# Exploring relationship between cod & DeviceClass
Per [our documentation](https://github.com/CityofToronto/bdit_data-sources/blob/master/bluetooth/README.md#2-table-structure-aakash), the `device_class` field is configured to be a combination of different bit flags depending on the report configuration. Some of these reports are supposed to align with the `cod` field, which represents the Bluetooth Class of Device, in order to identify what is a Bluetooth Device or a WiFi one.

In [1]:
from psycopg2 import connect
import psycopg2.sql as pg
import configparser
import datetime
%matplotlib inline
import numpy as np
import pandas as pd
import pandas.io.sql as pandasql
import matplotlib.pyplot as plt
import matplotlib as mpl
import seaborn as sns
sns.set(color_codes=True)
from IPython.display import HTML
def print_table(sql, con):
    return HTML(pandasql.read_sql(sql, con).to_html(index=False))

In [2]:
CONFIG = configparser.ConfigParser()
CONFIG.read('../../db.cfg')
dbset = CONFIG['DBSETTINGS']
con = connect(**dbset)

From the `bluetooth.all_analyses` table we can see which set of device classes is used for which routes. "BT or WiFi" is used for arterials, including the DT set of routes. 1 is Bluetooth, 2 is WiFi. This is how observations are distributed between the two classes in November 2017 for all those reports

In [5]:
sql = '''SELECT device_class, COUNT(1)
FROM bluetooth.observations_201711
INNER JOIN bluetooth.all_analyses USING (analysis_id)
WHERE device_class_set_name = 'BT or WiFi' 
GROUP BY device_class
order by count DESC'''

print_table(sql, con)

Unnamed: 0,device_class,count
0,2,13805703
1,1,5426366


So about **39%** of these observations are from Bluetooth devices, which is in line with previous analysis showing **>60% WiFi** devices on Adelaide. 
How well do these match up with the class of device reported by Bluetooth devices (I know this is confusing)

In [10]:
sql = '''WITH total_cnt AS (SELECT COUNT(1) AS total 
FROM bluetooth.observations_201711
INNER JOIN bluetooth.all_analyses USING (analysis_id)
WHERE device_class_set_name = 'BT or WiFi' )

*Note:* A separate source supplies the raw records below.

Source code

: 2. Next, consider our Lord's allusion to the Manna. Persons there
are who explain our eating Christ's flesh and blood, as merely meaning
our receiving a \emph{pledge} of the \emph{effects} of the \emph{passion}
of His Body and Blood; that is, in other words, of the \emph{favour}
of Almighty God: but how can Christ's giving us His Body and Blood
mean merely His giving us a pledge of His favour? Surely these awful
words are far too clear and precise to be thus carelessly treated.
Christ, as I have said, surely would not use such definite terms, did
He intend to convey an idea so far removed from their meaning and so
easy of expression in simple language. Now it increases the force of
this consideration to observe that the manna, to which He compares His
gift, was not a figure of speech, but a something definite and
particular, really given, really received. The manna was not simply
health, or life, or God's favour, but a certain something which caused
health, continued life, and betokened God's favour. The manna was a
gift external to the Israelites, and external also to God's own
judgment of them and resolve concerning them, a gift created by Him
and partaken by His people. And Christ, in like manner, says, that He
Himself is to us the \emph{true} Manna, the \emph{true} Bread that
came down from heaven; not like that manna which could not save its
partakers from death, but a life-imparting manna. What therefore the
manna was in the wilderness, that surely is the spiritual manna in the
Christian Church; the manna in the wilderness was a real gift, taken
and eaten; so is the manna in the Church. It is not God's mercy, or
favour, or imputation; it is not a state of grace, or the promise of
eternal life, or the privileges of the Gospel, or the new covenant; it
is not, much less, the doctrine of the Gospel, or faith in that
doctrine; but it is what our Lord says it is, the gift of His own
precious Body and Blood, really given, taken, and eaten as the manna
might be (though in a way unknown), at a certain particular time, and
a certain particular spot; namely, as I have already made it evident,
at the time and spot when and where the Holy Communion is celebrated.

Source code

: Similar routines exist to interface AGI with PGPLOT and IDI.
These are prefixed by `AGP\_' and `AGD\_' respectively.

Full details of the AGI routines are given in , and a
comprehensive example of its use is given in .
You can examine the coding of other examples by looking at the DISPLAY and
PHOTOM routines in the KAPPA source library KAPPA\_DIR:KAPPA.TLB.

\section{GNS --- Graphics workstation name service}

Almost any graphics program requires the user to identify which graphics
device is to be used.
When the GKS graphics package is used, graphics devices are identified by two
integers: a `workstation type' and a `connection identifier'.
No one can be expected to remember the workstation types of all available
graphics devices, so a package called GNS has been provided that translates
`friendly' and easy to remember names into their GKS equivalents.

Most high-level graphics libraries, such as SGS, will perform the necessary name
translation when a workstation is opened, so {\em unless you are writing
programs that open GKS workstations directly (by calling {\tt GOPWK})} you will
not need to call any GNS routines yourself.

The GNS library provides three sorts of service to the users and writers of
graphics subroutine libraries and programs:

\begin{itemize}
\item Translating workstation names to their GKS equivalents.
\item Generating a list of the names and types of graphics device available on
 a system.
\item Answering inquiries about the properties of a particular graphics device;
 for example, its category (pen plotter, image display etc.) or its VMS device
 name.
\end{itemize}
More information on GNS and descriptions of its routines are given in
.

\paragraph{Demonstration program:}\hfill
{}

SELECT device_class, CASE WHEN cod = 0 THEN 'WiFi' ELSE 'Bluetooth' END AS cod_val, COUNT(1),
to_char(100.0*COUNT(1)/total, '99.9%') AS "Percent of observations"
FROM bluetooth.observations_201711
INNER JOIN bluetooth.all_analyses USING (analysis_id)
CROSS JOIN total_cnt
WHERE device_class_set_name = 'BT or WiFi' 
-- AND cod = 5898764
GROUP BY device_class, cod_val, total
order by count DESC'''
print_table(sql, con)

device_class,cod_val,count,Percent of observations
2,WiFi,13805505,71.8%
1,Bluetooth,5233311,27.2%
1,WiFi,193055,1.0%
2,Bluetooth,198,.0%


Approximately **1.0%** of all observations on these routes are being misclassified by this filter, or approximately **3%** of observations identified as "Bluetooth" by this filter report no cod.

In [14]:
sql = '''SELECT report_name,
COUNT(1) AS "Number of Observations",
to_char(100.0*SUM(CASE WHEN device_class = 2 AND cod = 0 THEN 1 ELSE 0 END)/COUNT(1), '90.9%') AS "device_class = WiFi, cod = WiFi",
to_char(100.0*SUM(CASE WHEN device_class = 1 AND cod != 0 THEN 1 ELSE 0 END)/COUNT(1), '90.9%') AS "device_class = BT, cod = BT",
to_char(100.0*SUM(CASE WHEN device_class = 1 AND cod = 0 THEN 1 ELSE 0 END)/COUNT(1), '90.9%') AS "device_class = BT, cod = WiFi",
to_char(100.0*SUM(CASE WHEN device_class = 1 AND cod = 0 THEN 1 ELSE 0 END)/SUM(CASE WHEN device_class =1 THEN 1 END), '90.9%') AS "cod = WiFi / device_class = BT",
to_char(100.0*SUM(CASE WHEN device_class = 2 AND cod != 0 THEN 1 ELSE 0 END)/COUNT(1), '90.9%') AS "device_class = WiFi, cod = BT"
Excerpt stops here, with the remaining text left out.